Ten-year-old wins annual prize for handmade book
All ten-year-olds need a boost of encouragement, especially those who go on to change the world, believes one fourth grader from Longwood.
Shelley Polanco, who will enter the fifth grade at P.S. 333 in the fall, won this year’s Ezra Jack Keats Bookmaking Competition, for writing and binding her first novel, “Detour to 1938,” in which she advises a nine-year-old Martin Luther King to cast aside his dreams of becoming a jazz musician, and instead engage in political activism
“He was nine, like me, and he was scared–his house had gotten bombed and people called him bad names. I had to tell him everything he’s done, and why he should do it,” said Polanco.
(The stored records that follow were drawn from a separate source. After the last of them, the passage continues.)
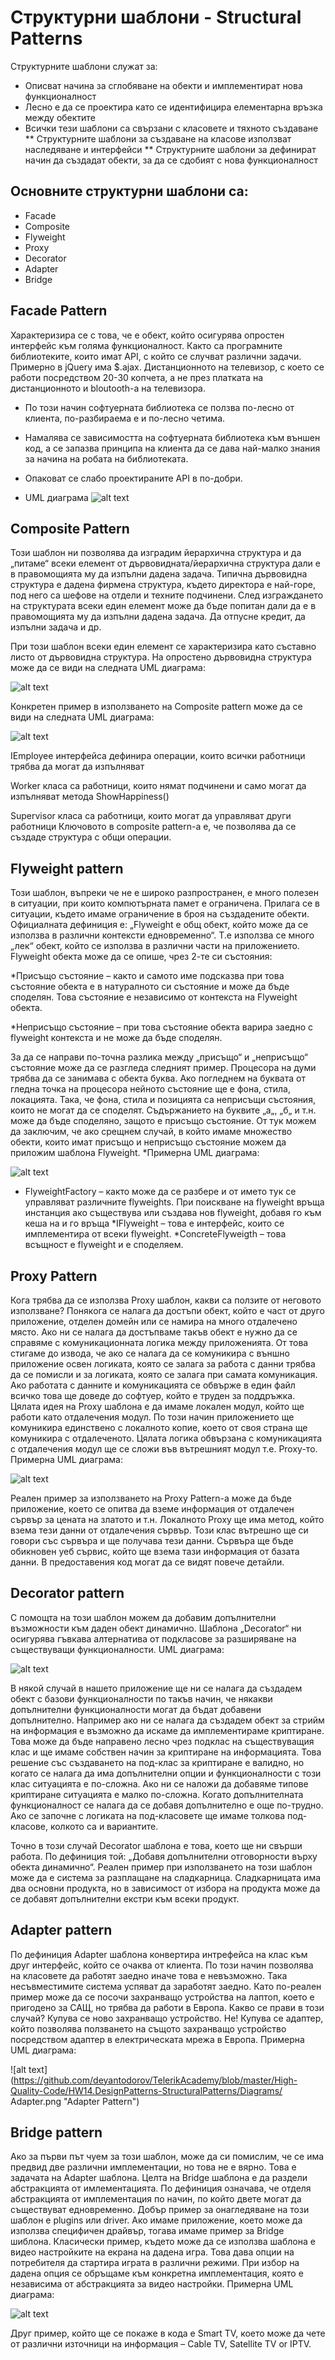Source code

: # Структурни шаблони - Structural Patterns

Структурните шаблони служат за:
* Описват начина за сглобяване на обекти и имплементират нова функционалност
* Лесно е да се проектира като се идентифицира елементарна връзка между обектите
* Всички тези шаблони са свързани с класовете и тяхното създаване
** Структурните шаблони за създаване на класове използват наследяване и интерфейси
** Структурните шаблони за дефинират начин да създадат обекти, за да се сдобият с нова функционалност

## Основните структурни шаблони са:

* Facade
* Composite
* Flyweight
* Proxy
* Decorator
* Adapter
* Bridge

## Facade Pattern 

Характеризира се с това, че е обект, който осигурява опростен интерфейс към голяма функционалност. Както са програмните библиотеките, които имат API, с който се случват различни задачи. Примерно в jQuery има $.ajax. Дистанционното на телевизор, с което се работи посредством 20-30 копчета, а не през платката на дистанционното и bloutooth-a на телевизора. 

* По този начин софтуерната библиотека се ползва по-лесно от клиента, по-разбираема е и по-лесно четима.
* Намалява се зависимостта на софтуерната библиотека към външен код, а се запазва принципа на клиента да се дава най-малко знания за начина на робата на библиотеката.
* Опаковат се слабо проектираните API в по-добри.

* UML диаграма
![alt text](https://github.com/deyantodorov/TelerikAcademy/blob/master/High-Quality-Code/HW14.DesignPatterns-StructuralPatterns/Diagrams/facade.gif "Facade Pattern")

## Composite Pattern

Този шаблон ни позволява да изградим йерархична структура и да „питаме“ всеки елемент от дървовидната/йерархична структура дали е в правомощията му да изпълни дадена задача. Типична дървовидна структура е дадена фирмена структура, където директора е най-горе, под него са шефове на отдели и техните подчинени. След изграждането на структурата всеки един елемент може да бъде попитан дали да е в правомощията му да изпълни дадена задача. Да отпусне кредит, да изпълни задача и др.

При този шаблон всеки един елемент се характеризира като съставно листо от дървовидна структура. На опростено дървовидна структура може да се види на следната UML диаграма:

![alt text](https://github.com/deyantodorov/TelerikAcademy/blob/master/High-Quality-Code/HW14.DesignPatterns-StructuralPatterns/Diagrams/Composite.png "Composite Pattern")

Конкретен пример в използването на Composite pattern може да се види на следната UML диаграма:

![alt text](https://github.com/deyantodorov/TelerikAcademy/blob/master/High-Quality-Code/HW14.DesignPatterns-StructuralPatterns/Diagrams/Composite2.png "Composite Pattern")

IEmployee интерфейса дефинира операции, които всички работници трябва да могат да изпълняват

Worker класа са работници, които нямат подчинени и само могат да изпълняват метода ShowHappiness()

Supervisor класа са работници, които могат да управляват други работници
Ключовото в composite pattern-а е, че позволява да се създаде структура с общи операции.

## Flyweight pattern

Този шаблон, въпреки че не е широко разпространен, е много полезен в ситуации, при които компютърната памет е ограничена. Прилага се в ситуации, където имаме ограничение в броя на създадените обекти. Официалната дефиниция е: „Flyweight е общ обект, който може да се използва в различни контексти едновременно“. Т.е използва се много „лек“ обект, който се използва в различни части на приложението. Flyweight обекта може да се опише, чрез 2-те си състояния:

*Присъщо състояние – както и самото име подсказва при това състояние обекта е в натуралното си състояние и може да бъде споделян. Това състояние е независимо от контекста на Flyweight обекта. 

*Неприсъщо състояние – при това състояние обекта варира заедно с flyweight контекста и не може да бъде споделян.

За да се направи по-точна разлика между „присъщо“ и „неприсъщо“ състояние може да се разгледа следният пример. Процесора на думи трябва да се занимава с обекта буква. Ако погледнем на буквата от гледна точка на процесора нейното състояние ще е фона, стила, локацията. Така, че фона, стила и позицията са неприсъщи състояния, които не могат да се споделят. Съдържанието на буквите „а„, „б„  и т.н. може да бъде споделяно, защото е присъщо състояние. От тук можем да заключим, че ако срещнем случай, в който имаме множество обекти, които имат присъщо и неприсъщо състояние можем да приложим шаблона Flyweight. 
*Примерна UML диаграма:

![alt text](https://github.com/deyantodorov/TelerikAcademy/blob/master/High-Quality-Code/HW14.DesignPatterns-StructuralPatterns/Diagrams/Flyweigth.jpg "Flyweight Pattern")

* FlyweightFactory – както може да се разбере и от името тук се управляват различните flyweights. При поискване на flyweight връща инстанция ако съществува или създава нов flyweight, добавя го към кеша на и го връща
*IFlyweight – това е интерфейс, които се имплементира от всеки flyweight. 
*ConcreteFlyweigth – това всъщност е flyweight и е споделяем.


## Proxy Pattern

Кога трябва да се използва Proxy шаблон, какви са ползите от неговото използване? Понякога се налага да достъпи обект, който е част от друго приложение, отделен домейн или се намира на много отдалечено място. 
Ако ни се налага да достъпваме такъв обект е нужно да се справяме с комуникационната логика между приложенията. От това стигаме до извода, че ако се налага да се комуникира с външно приложение освен логиката, която се залага за работа с данни трябва да се помисли и за логиката, която се залага при самата комуникация. Ако работата с данните и комуникацията се обвърже в един файл всичко това ще доведе до софтуер, който е труден за поддръжка. 
Цялата идея на Proxy шаблона е да имаме локален модул, който ще работи като отдалечения модул. По този начин приложението ще комуникира единствено с локалното копие, което от своя страна ще комуникира с отдалеченото. Цялата логика обвързана с комуникацията с отдалечения модул ще се сложи във вътрешният модул т.е. Proxy-то.  Примерна UML диаграма:

![alt text](https://github.com/deyantodorov/TelerikAcademy/blob/master/High-Quality-Code/HW14.DesignPatterns-StructuralPatterns/Diagrams/Proxy.png "Proxy Pattern")

Реален пример за използването на Proxy Pattern-a може да бъде приложение, което се опитва да вземе информация от отдалечен сървър за цената на златото и т.н. Локалното Proxy ще има метод, който взема тези данни от отдалечения сървър. Този клас вътрешно ще си говори със сървъра и ще получава тези данни. Сървъра ще бъде обикновен уеб сървис, който ще взема тази информация от базата данни. В предоставения код могат да се видят повече детайли. 

## Decorator pattern

С помощта на този шаблон можем да добавим допълнителни възможности към даден обект динамично. Шаблона „Decorator“ ни осигурява гъвкава алтернатива от подкласове за разширяване на съществуващи функционалности.  UML диаграма:

![alt text](https://github.com/deyantodorov/TelerikAcademy/blob/master/High-Quality-Code/HW14.DesignPatterns-StructuralPatterns/Diagrams/Decorator.png "Decorator Pattern")

В някой случай в нашето приложение ще ни се налага да създадем обект с базови функционалности по такъв начин, че някакви допълнителни функционалности могат да бъдат добавени допълнително. Например ако ни се налага да създадем обект за стрийм на информация е възможно да искаме да имплементираме криптиране. Това може да бъде направено лесно чрез подклас на съществуващия клас и ще имаме собствен начин за криптиране на информацията. Това решение със създаването на под-клас за криптиране е валидно, но когато се налага да има допълнителни опции и функционалности с този клас ситуацията е по-сложна. Ако ни се наложи да добавяме типове криптиране ситуацията е малко по-сложна. Когато допълнителната функционалност се налага да се добавя допълнително е още по-трудно. Ако се започне с логиката на под-класовете ще имаме толкова под-класове, колкото са и вариантите.

Точно в този случай Decorator шаблона е това, което ще ни свърши работа. По дефиниция той: „Добавя допълнителни отговорности върху обекта динамично“. 
Реален пример при използването на този шаблон може да е  система за разплащане на сладкарница. Сладкарницата има два основни продукта, но в зависимост от избора на продукта може да се добавят допълнителни екстри към всеки продукт.

## Adapter pattern

По дефиниция Adapter шаблона конвертира интрефейса на клас към друг интерфейс, който се очаква от клиента. По този начин позволява на класовете да работят заедно иначе това е невъзможно.  Така несъвместимите система успяват да заработят заедно. Като по-реален пример може да се посочи захранващо устройства на лаптоп, което е пригодено за САЩ, но трябва да работи в Европа. Какво се прави в този случай? Купува се ново захранващо устройство. Не! Купува се адаптер, който позволява ползването на същото захранващо устройство посредством адаптер в електрическата мрежа в Европа. Примерна UML диаграма:

![alt text](https://github.com/deyantodorov/TelerikAcademy/blob/master/High-Quality-Code/HW14.DesignPatterns-StructuralPatterns/Diagrams/ Adapter.png "Adapter Pattern")

## Bridge pattern

Ако за първи път чуем за този шаблон, може да си помислим, че се има предвид две различни имплементации, но това не е вярно. Това е задачата на Adapter шаблона. Целта на Bridge шаблона е да раздели абстракцията от имлементацията. По дефиниция означава, че отделя абстракцията от имплементация по начин, по който двете могат да съществуват едновременно. 
Добър пример за онагледяване на този шаблон е plugins или driver. Ако имаме приложение, което може да използва специфичен драйвър, тогава имаме пример за Bridge шиблона. Класически пример, където може да се използва шаблона е видео настройките на екрана на дадена игра. Това дава опции на потребителя да стартира играта в различни режими. При избор на дадена опция се обръщаме към конкретна имплементация, която е независима от абстракцията за видео настройки. Примерна UML диаграма:

![alt text](https://github.com/deyantodorov/TelerikAcademy/blob/master/High-Quality-Code/HW14.DesignPatterns-StructuralPatterns/Diagrams/Bridge.png "Bridge Pattern")

Друг пример, който ще се покаже в кода е Smart TV, което може да чете от различни източници на информация – Cable TV, Satellite TV or IPTV.
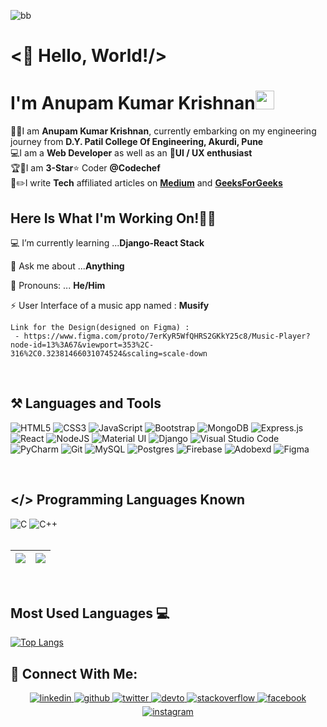 ![bb](https://user-images.githubusercontent.com/69143883/123844900-358d2700-d931-11eb-9816-1480bde9c917.gif)

# <👋 Hello, World!/><br>
# I'm Anupam Kumar Krishnan<img src="https://raw.githubusercontent.com/MartinHeinz/MartinHeinz/master/wave.gif" width="30px"> 
👨‍🎓I am <b>Anupam Kumar Krishnan</b>, currently embarking on my engineering journey from <b>D.Y. Patil College Of Engineering, Akurdi, Pune</b><br>
💻I am a <b>Web Developer</b> as well as an 📱<b>UI / UX enthusiast</b><br>
🏆🥇I am <b>3-Star</b>⭐️ Coder <b>@Codechef</b><br>
📝✏️I write <b>Tech</b> affiliated articles on <b>[Medium](https://medium.com/@anupamk.krishnan)</b> and <b>[GeeksForGeeks](https://www.geeksforgeeks.org/stdunary_negate-in-c-with-examples/)</b><br>


## Here Is What I'm Working On!👨‍💻

  💻 I’m currently learning ...<strong>Django-React Stack</strong>

  🤔 Ask me about ...<strong>Anything</strong>
  
  👦 Pronouns: ... <strong>He/Him</strong>
    
  ⚡ User Interface of a music app named : <strong>Musify</strong>
   
    Link for the Design(designed on Figma) :
     - https://www.figma.com/proto/7erKyR5WfQHRS2GKkY25c8/Music-Player?node-id=13%3A67&viewport=353%2C-316%2C0.32381466031074524&scaling=scale-down
 
 <br>
  
  ## ⚒ Languages and Tools
   <img alt="HTML5" src="https://img.shields.io/badge/html5-%2340B783.svg?style=for-the-badge&logo=html5&logoColor=white"/>  <img alt="CSS3" src="https://img.shields.io/badge/css3-%2340B783.svg?style=for-the-badge&logo=css3&logoColor=white"/>  <img alt="JavaScript" src="https://img.shields.io/badge/javascript-%2340B783.svg?style=for-the-badge&logo=javascript&logoColor=white"/> <img alt="Bootstrap" src="https://img.shields.io/badge/bootstrap-%2340B783.svg?style=for-the-badge&logo=bootstrap&logoColor=white"/>  <img alt="MongoDB" src ="https://img.shields.io/badge/MongoDB-%2340B783.svg?style=for-the-badge&logo=mongodb&logoColor=white"/> <img alt="Express.js" src="https://img.shields.io/badge/express.js-%2340B783.svg?style=for-the-badge&logo=express&logoColor=white"/>  <img alt="React" src="https://img.shields.io/badge/react-%2340B783.svg?style=for-the-badge&logo=react&logoColor=white"/>  <img alt="NodeJS" src="https://img.shields.io/badge/node.js-%2340B783.svg?style=for-the-badge&logo=node-dot-js&logoColor=white"/>  <img alt="Material UI" src="https://img.shields.io/badge/materialui-%2340B783.svg?style=for-the-badge&logo=material-ui&logoColor=white"/>  <img alt="Django" src="https://img.shields.io/badge/django-%2340B783.svg?style=for-the-badge&logo=django&logoColor=white"/>  <img alt="Visual Studio Code" src="https://img.shields.io/badge/VisualStudioCode-40B783.svg?style=for-the-badge&logo=visual-studio-code&logoColor=white"/>  <img alt="PyCharm" src="https://img.shields.io/badge/pycharm-%2340B783?style=for-the-badge&logo=pycharm&logoColor=white&color=40B783&labelColor=40B783"/>  <img alt="Git" src="https://img.shields.io/badge/git-%2340B783.svg?style=for-the-badge&logo=git&logoColor=white"/>  <img alt="MySQL" src="https://img.shields.io/badge/mysql-%2340B783.svg?style=for-the-badge&logo=mysql&logoColor=white"/>  <img alt="Postgres" src ="https://img.shields.io/badge/postgres-%2340B783.svg?style=for-the-badge&logo=postgresql&logoColor=white"/>  <img alt="Firebase" src="https://img.shields.io/badge/firebase-%2340B783.svg?style=for-the-badge&logo=firebase&logoColor=white"/> <img alt="Adobexd" src="https://img.shields.io/badge/adobexd-%2340B783.svg?style=for-the-badge&logo=adobexd&logoColor=white"/>  <img alt="Figma" src="https://img.shields.io/badge/figma-%2340B783.svg?style=for-the-badge&logo=figma&logoColor=white"/> 
  
<br>
  
 ## </> Programming Languages Known

 <img alt="C" src="https://img.shields.io/badge/c-%2340B783.svg?style=for-the-badge&logo=c&logoColor=white"/> <img alt="C++" src="https://img.shields.io/badge/c++-%2340B783.svg?style=for-the-badge&logo=c%2B%2B&logoColor=white"/>
 <br><br>
 
|<img src="https://github-readme-stats.vercel.app/api?username=anupam-kumar-krishnan&&show_icons=true&theme=vue-dark&count_private=true&include_all_commits=true"/>|<img src="https://github-readme-streak-stats.herokuapp.com/?user=anupam-kumar-krishnan&theme=vue-dark"/>|
|---|---|
 <br>
 
 ## Most Used Languages 💻

[![Top Langs](https://github-readme-stats.vercel.app/api/top-langs/?username=anupam-kumar-krishnan&layout=compact&theme=vue-dark)](https://github.com/anupam-kumar-krishnan)<br>
 
## 🤝 Connect With Me:  
  
  <div align="center">
 <a href= "https://www.linkedin.com/in/anupam-kumar-krishnan-614373194/">
<img src=https://img.shields.io/badge/linkedin-%2340B783.svg?&style=for-the-badge&logo=linkedin&logoColor=white alt=linkedin style="margin-bottom: 5px;" />
</a>
<a href="https://github.com/anupam-kumar-krishnan" target="_blank">
<img src=https://img.shields.io/badge/github-%2340B783.svg?&style=for-the-badge&logo=github&logoColor=white alt=github style="margin-bottom: 5px;" />
</a>
<a href="https://twitter.com/krishnan_anupan" target="_blank">
<img src=https://img.shields.io/badge/twitter-%2340B783.svg?&style=for-the-badge&logo=twitter&logoColor=white alt=twitter style="margin-bottom: 5px;" />
</a>
<a href="https://dev.to/anupamkumarkrishnan" target="_blank">
<img src=https://img.shields.io/badge/dev.to-%2340B783.svg?&style=for-the-badge&logo=dev.to&logoColor=white alt=devto style="margin-bottom: 5px;" />
</a>
<a href="https://stackoverflow.com/users/14772878/anupam-kumar-krishnan?tab=profile" target="_blank">
<img src=https://img.shields.io/badge/stackoverflow-%2340B783.svg?&style=for-the-badge&logo=stackoverflow&logoColor=white alt=stackoverflow style="margin-bottom: 5px;" />
</a> 
<a href="https://www.facebook.com/anupamk.krishnan" target="_blank">
<img src=https://img.shields.io/badge/facebook-%2340B783.svg?&style=for-the-badge&logo=facebook&logoColor=white alt=facebook style="margin-bottom: 5px;" />
</a>
<a href="https://instagram.com/_anupam_kumar_krishnan_" target="_blank">
<img src=https://img.shields.io/badge/instagram-%2340B783.svg?&style=for-the-badge&logo=instagram&logoColor=white alt=instagram style="margin-bottom: 5px;" />
</a>
  
</div>
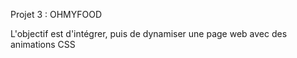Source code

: Projet 3 : OHMYFOOD

L'objectif est d'intégrer, puis de dynamiser une page web avec des animations CSS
Like most nine-year-olds, King “wasn’t easily convinced,” she summarized.
The award is given annually by educational group, the Ezra Keats Foundation, to third-grade-through high school students from city schools, who write, design and create their own book. It is named for Ezra Jack Keats, whose 1962 book “The Snowy Day” became a classic for its innovative use of collage and multimedia art formats.
Like the red-suited protagonist in Keats’ book, Polanco dons a red sweater in her novel, and motivates the young Martin Luther King Jr. to become a champion of civil rights by “showing him that everybody’s going to remember everything he’s done.”
Making the book took months, but armed with a glue gun and a camera, Polanco was determined to commemorate the civil rights leader in a “fun” way,” while emulating the “simple but dramatic” style of “The Snowy Day.” .
P.S. 333 ended the school year with a play adapted from her book. Along with $500 prize money, and a television feature with a CBS news anchor, Polanco received a plaque from Bronx Community Board 2 in June.
“Everybody says we always talk about the negative stuff here, but this is something positive for our community,” said board member Robert Crespo.
But the book that has been showcased along with other winning entries at the Brooklyn Central Library won’t be in the Polanco home for long. Arrangements are being made for “Detour to 1938” to be exhibited in the Martin Luther King Jr. memorial in Washington D.C. soon.
“I feel really proud of myself, that my book is going to be in a famous exhibit that everyone visits–and everything I did is working out now,” said Polanco.
“Shelley believes things come out of her sacrifice,” said Polanco’s mother, Isabel Hernandez, who said she knew her daughter was going to win the award as soon as she saw the completed book.